Paul Schuitema, born in the Netherlands, was a graphic designer proficient in typography, furniture-making, architecture, photography, painting, lithography and film. Schuitema, started out as a painter, studying at the Academie voor Beeldende Kunsten in Rotterdam. After the first World War, Schuitema left painting and embraced early modernism: his interest in mass production and technology lead him to apply the principals of de Stijl, Constructivism and Bauhaus to advertising and print media. He was a member of Kurt Schwitter's Ring neue Werbegestalter (Circle of New Advertising Designers), which included contemporaries Piet Zwart, László Moholy-Nagy, Herbert Bayer and Jan Tschichold.
With his experimental use of photography, Schuitema made a significant contribution to the New Photography movement, later becoming one of the first teachers at the Academy of Visual Art in The Hague. It was there that he taught design and photography.
Complex and various, the Ars Libri collection includes advertising brochures and pamphlets for industry and government agencies, flyers, pamphlets, and announcement cards, cover designs for magazines and books, letterhead stationery, postage stamps, and other items, covering the whole of his his career.
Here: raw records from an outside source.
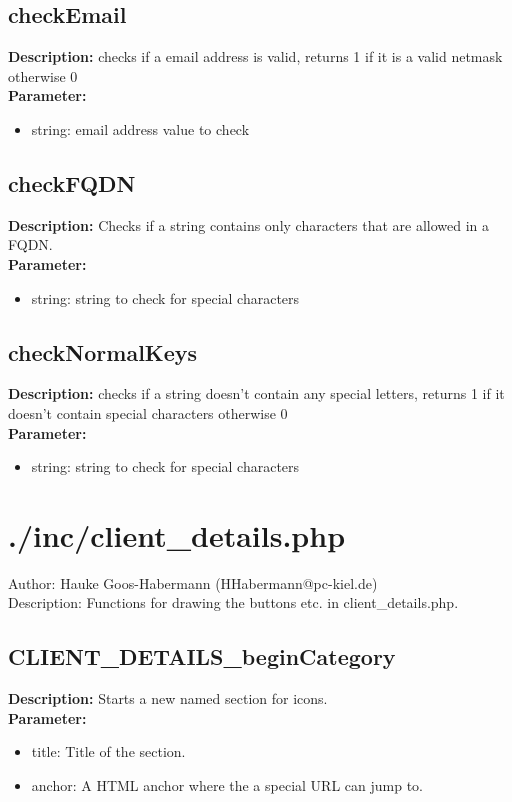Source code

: \subsection{checkEmail}
\textbf{Description:} checks if a email address is valid, returns 1 if it is a valid netmask otherwise 0\\
\textbf{Parameter:}
\begin{itemize}
\item string: email address value to check
\end{itemize}

\subsection{checkFQDN}
\textbf{Description:} Checks if a string contains only characters that are allowed in a FQDN.\\
\textbf{Parameter:}
\begin{itemize}
\item string: string to check for special characters
\end{itemize}

\subsection{checkNormalKeys}
\textbf{Description:} checks if a string doesn't contain any special letters, returns 1 if it doesn't contain special characters otherwise 0\\
\textbf{Parameter:}
\begin{itemize}
\item string: string to check for special characters
\end{itemize}

\newpage\section{./inc/client_details.php}
 Author: Hauke Goos-Habermann (HHabermann@pc-kiel.de)\\
 Description: Functions for drawing the buttons etc. in client\_details.php.\\

\subsection{CLIENT\_DETAILS\_beginCategory}
\textbf{Description:} Starts a new named section for icons.\\
\textbf{Parameter:}
\begin{itemize}
\item title: Title of the section.
\item anchor: A HTML anchor where the a special URL can jump to.
\end{itemize}

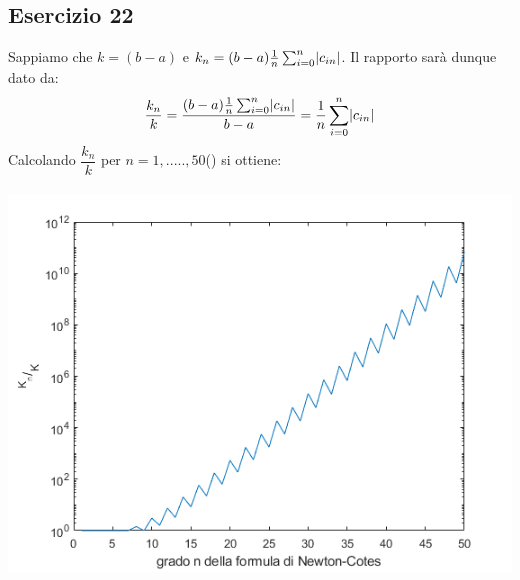 \subsection{Esercizio 22}
Sappiamo che $k = (b-a)$ e $k_n=(b-a)\frac{1}{n}\sum_{i=0}^{n}\lvert c_{in}\rvert$. Il rapporto sarà dunque dato da: \[\dfrac{k_n}{k} = 
\dfrac{(b-a)\frac{1}{n}\sum_{i=0}^{n}\lvert c_{in}\rvert}{b-a} = \frac{1}{n}\sum_{i=0}^{n}\lvert c_{in}\rvert \]
Calcolando $\dfrac{k_n}{k}$ per $n = 1,.....,50$() si ottiene:\\\\
    \includegraphics[width=\linewidth]{capitolo5/ncotes.png}

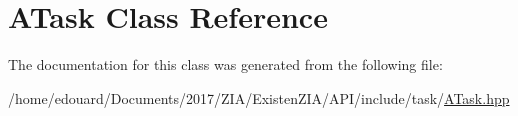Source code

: \hypertarget{classATask}{}\section{A\+Task Class Reference}
\label{classATask}


The documentation for this class was generated from the following file\+:\begin{DoxyCompactItemize}
\item 
/home/edouard/\+Documents/2017/\+Z\+I\+A/\+Existen\+Z\+I\+A/\+A\+P\+I/include/task/\mbox{\hyperlink{ATask_8hpp}{A\+Task.\+hpp}}\end{DoxyCompactItemize}
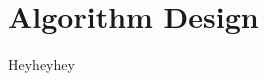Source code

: \documentclass[../../dd.tex]{subfiles}
\begin{document}
	\chapter{Algorithm Design}

	Heyheyhey
\end{document}
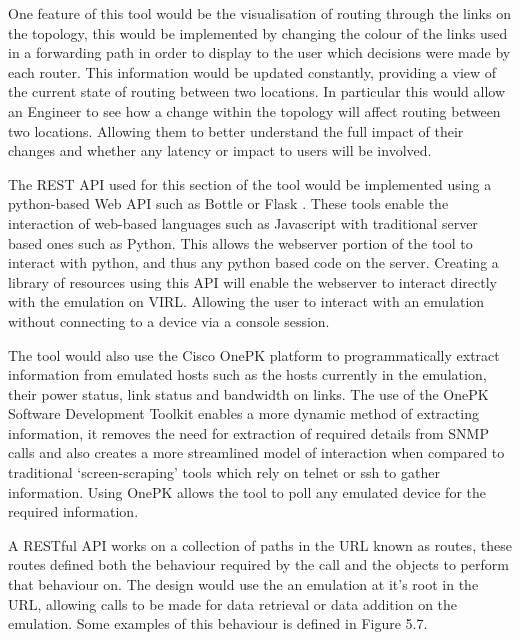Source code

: \documentclass[11pt]{report}
\begin{document}
One feature of this tool would be the visualisation of routing through the links on the topology, this would be implemented by changing the colour of the links used in a forwarding path in order to display to the user which decisions were made by each router. This information would be updated constantly, providing a view of the current state of routing between two locations. In particular this would allow an Engineer to see how a change within the topology will affect routing between two locations. Allowing them to better understand the full impact of their changes and whether any latency or impact to users will be involved.

The REST API used for this section of the tool would be implemented using a python-based Web API such as Bottle \citep{Bottle} or Flask \citep{Flask}. These tools enable the interaction of web-based languages such as Javascript with traditional server based ones such as Python. This allows the webserver portion of the tool to interact with python, and thus any python based code on the server. Creating a library of resources using this API will enable the webserver to interact directly with the emulation on VIRL. Allowing the user to interact with an emulation without connecting to a device via a console session.

The tool would also use the Cisco OnePK \citep{OnePK} platform to programmatically extract information from emulated hosts such as the hosts currently in the emulation, their power status, link status and bandwidth on links. The use of the OnePK Software Development Toolkit enables a more dynamic method of extracting information, it removes the need for extraction of required details from SNMP calls and also creates a more streamlined model of interaction when compared to traditional `screen-scraping' tools which rely on telnet or ssh to gather information. Using OnePK allows the tool to poll any emulated device for the required information.

A RESTful API works on a collection of paths in the URL known as routes, these routes defined both the behaviour required by the call and the objects to perform that behaviour on. The design would use the an emulation at it's root in the URL, allowing calls to be made for data retrieval or data addition on the emulation. Some examples of this behaviour is defined in Figure 5.7.
\end{document}
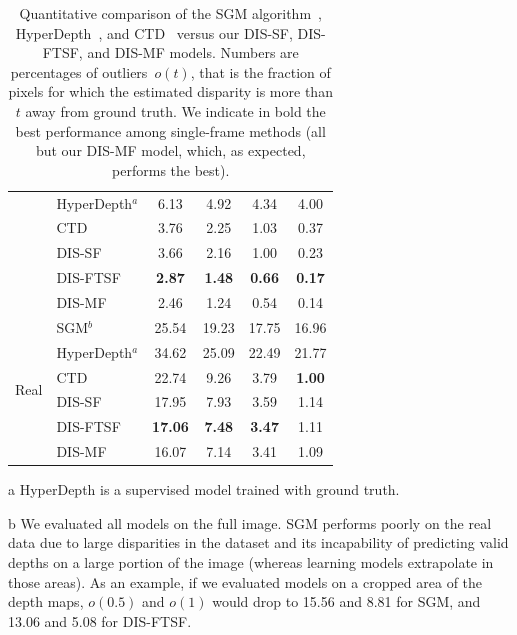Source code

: \begin{table}[t]
\begin{center}
\begin{threeparttable}
\begin{tabular}{l|lcccc}
        & HyperDepth$^a$ & \phantom{0}6.13 & \phantom{0}4.92 & \phantom{0}4.34 & \phantom{0}4.00 \\
        & CTD & \phantom{0}3.76 & \phantom{0}2.25 & \phantom{0}1.03 & \phantom{0}0.37 \\
        & DIS-SF & \phantom{0}3.66 & \phantom{0}2.16 & \phantom{0}1.00 & \phantom{0}0.23 \\
        & DIS-FTSF & \phantom{0}\textbf{2.87} & \phantom{0}\textbf{1.48} & \phantom{0}\textbf{0.66} & \phantom{0}\textbf{0.17} \\ \arrayrulecolor{lightgray}\cline{2-6}\arrayrulecolor{black}
        & DIS-MF & \phantom{0}2.46 & \phantom{0}1.24 & \phantom{0}0.54 & \phantom{0}0.14 \\
        \hline
        \hline
        \multirow{6}{*}{\parbox{20ex}{Real}} & SGM$^b$ & 25.54 & 19.23 & 17.75 & 16.96 \\
        & HyperDepth$^a$ & 34.62 & 25.09 & 22.49 & 21.77 \\
        & CTD & 22.74 & \phantom{0}9.26 & \phantom{0}3.79 & \phantom{0}\textbf{1.00} \\
        & DIS-SF & 17.95 & \phantom{0}7.93 & \phantom{0}3.59 & \phantom{0}1.14 \\
        & DIS-FTSF & \textbf{17.06} & \phantom{0}\textbf{7.48} & \phantom{0}\textbf{3.47} & \phantom{0}1.11 \\ \arrayrulecolor{lightgray}\cline{2-6}\arrayrulecolor{black}
        & DIS-MF & 16.07 & \phantom{0}7.14 & \phantom{0}3.41 & \phantom{0}1.09 \\
        \hline
        \end{tabular}
        \begin{tablenotes}
        \item[a] HyperDepth is a supervised model trained with ground truth.
        \item[b] We evaluated all models on the full image. SGM performs poorly on the real data due to large disparities in the dataset and its incapability of predicting valid depths on a large portion of the image (whereas learning models extrapolate in those areas). As an example, if we evaluated models on a cropped area of the depth maps, $o(0.5)$ and $o(1)$ would drop to 15.56 and 8.81 for SGM, and 13.06 and 5.08 for DIS-FTSF.
        \end{tablenotes}   
      \end{threeparttable}
    \end{center}
    \caption{Quantitative comparison of the SGM algorithm~\cite{hirschmuller2007stereo}, HyperDepth~\cite{ryan2016hyperdepth}, and CTD~\cite{riegler2019connecting} versus our DIS-SF, DIS-FTSF, and DIS-MF models. Numbers are percentages of outliers~$o(t)$, that is the fraction of pixels for which the estimated disparity is more than $t$ away from ground truth. We indicate in bold the best performance among single-frame methods (\ie all but our DIS-MF model, which, as expected, performs the best).}
    \label{table:c2_quantitative}
\end{table}

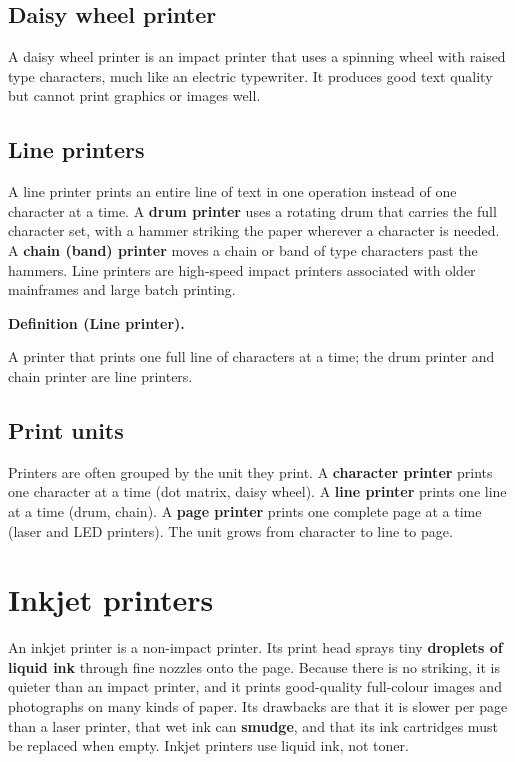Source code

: \documentclass[11pt]{article}
\newenvironment{definitionbox}[1]{%
  \par\noindent\textbf{Definition (#1).}\ \itshape
}{\par\vspace{0.3em}}
\begin{document}
\subsection*{Daisy wheel printer}
A daisy wheel printer is an impact printer that uses a spinning wheel with
raised type characters, much like an electric typewriter. It produces good
text quality but cannot print graphics or images well.

\subsection*{Line printers}
A line printer prints an entire line of text in one operation instead of one
character at a time. A \textbf{drum printer} uses a rotating drum that carries
the full character set, with a hammer striking the paper wherever a character
is needed. A \textbf{chain (band) printer} moves a chain or band of type
characters past the hammers. Line printers are high-speed impact printers
associated with older mainframes and large batch printing.

\begin{definitionbox}{Line printer}
A printer that prints one full line of characters at a time; the drum printer
and chain printer are line printers.
\end{definitionbox}

\subsection*{Print units}
Printers are often grouped by the unit they print. A \textbf{character
printer} prints one character at a time (dot matrix, daisy wheel). A
\textbf{line printer} prints one line at a time (drum, chain). A \textbf{page
printer} prints one complete page at a time (laser and LED printers). The
unit grows from character to line to page.

\section{Inkjet printers}
An inkjet printer is a non-impact printer. Its print head sprays tiny
\textbf{droplets of liquid ink} through fine nozzles onto the page. Because
there is no striking, it is quieter than an impact printer, and it prints
good-quality full-colour images and photographs on many kinds of paper. Its
drawbacks are that it is slower per page than a laser printer, that wet ink
can \textbf{smudge}, and that its ink cartridges must be replaced when empty.
Inkjet printers use liquid ink, not toner.
\end{document}
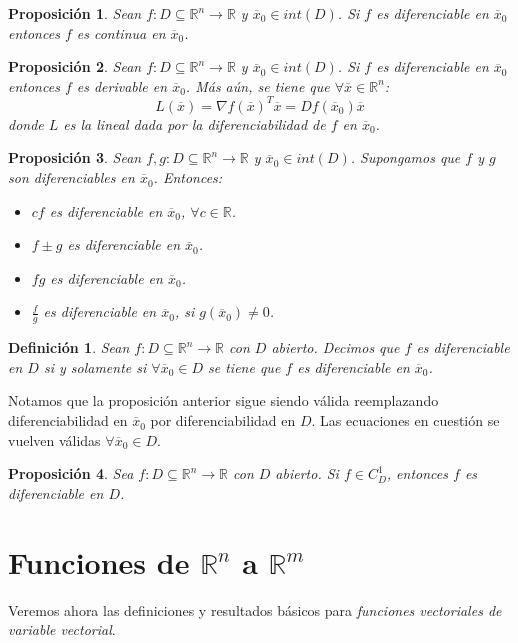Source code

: \documentclass[11pt]{report}
\newtheorem{definition}{Definición}[section]
\newtheorem{proposition}{Proposición}[section]
\newcommand{\Rn}{\mathbb{R}^{n}}
\newcommand{\Rm}{\mathbb{R}^{m}}
\newcommand{\R}{\mathbb{R}}
\newcommand{\x}{\overline{x}}
\newcommand{\xz}{\overline{x}_{0}}
\begin{document}
\begin{proposition}
Sean $f:D\subseteq\Rn\rightarrow\R$ y $\xz\in int(D)$. Si $f$ es diferenciable en $\xz$ entonces $f$ es continua en $\xz$.
\end{proposition}

\begin{proposition}
Sean $f:D\subseteq\Rn\rightarrow\R$ y $\xz\in int(D)$. Si $f$ es diferenciable en $\xz$ entonces $f$ es derivable en $\xz$. Más aún, se tiene que $\forall\x\in\Rn$:
$$L(\x)=\nabla f(\x)^{T}\x=Df(\xz)\x$$
donde $L$ es la lineal dada por la diferenciabilidad de $f$ en $\xz$.
\end{proposition}

\begin{proposition}
Sean $f,g:D\subseteq\Rn\rightarrow\R$ y $\xz\in int(D)$. Supongamos que $f$ y $g$ son diferenciables en $\xz$. Entonces:
\begin{itemize}
\item[(i)] $cf$ es diferenciable en $\xz$, $\forall c\in\R$.
\item[(ii)] $f\pm g$ es diferenciable en $\xz$.
\item[(iii)] $fg$ es diferenciable en $\xz$.
\item[(iv)] $\frac{f}{g}$ es diferenciable en $\xz$, si $g(\xz)\ne0$.
\end{itemize}
\end{proposition}

\begin{definition} Sean $f:D\subseteq\Rn\rightarrow\R$ con $D$ abierto. Decimos que $f$ es diferenciable en $D$ si y solamente si $\forall\xz\in D$ se tiene que $f$ es diferenciable en $\xz$.
\end{definition}
Notamos que la proposición anterior sigue siendo válida reemplazando diferenciabilidad en $\xz$ por diferenciabilidad en $D$. Las ecuaciones en cuestión se vuelven válidas $\forall\xz\in D$.

\begin{proposition}
Sea $f:D\subseteq\Rn\rightarrow\R$ con $D$ abierto. Si $f\in C_{D}^{1}$, entonces $f$ es diferenciable en $D$.
\end{proposition}

\section{Funciones de $\Rn$ a $\Rm$}
Veremos ahora las definiciones y resultados básicos para \emph{funciones vectoriales de variable vectorial}.
\end{document}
Schuitema’s commissions from the manufacturers Berkel (who's advertising work he is best know for), Gispen, Boele & van Eesteren, and de Vries Robbé & Co. are all represented in depth, including proofs and signed examples.
Also included is a rare early woodcut by the artist, a group of posters from his later career (some of them signed), and several large-format photographs. The collection is accompanied by a small group of reference books and exhibition catalogues on Schuitema and his work.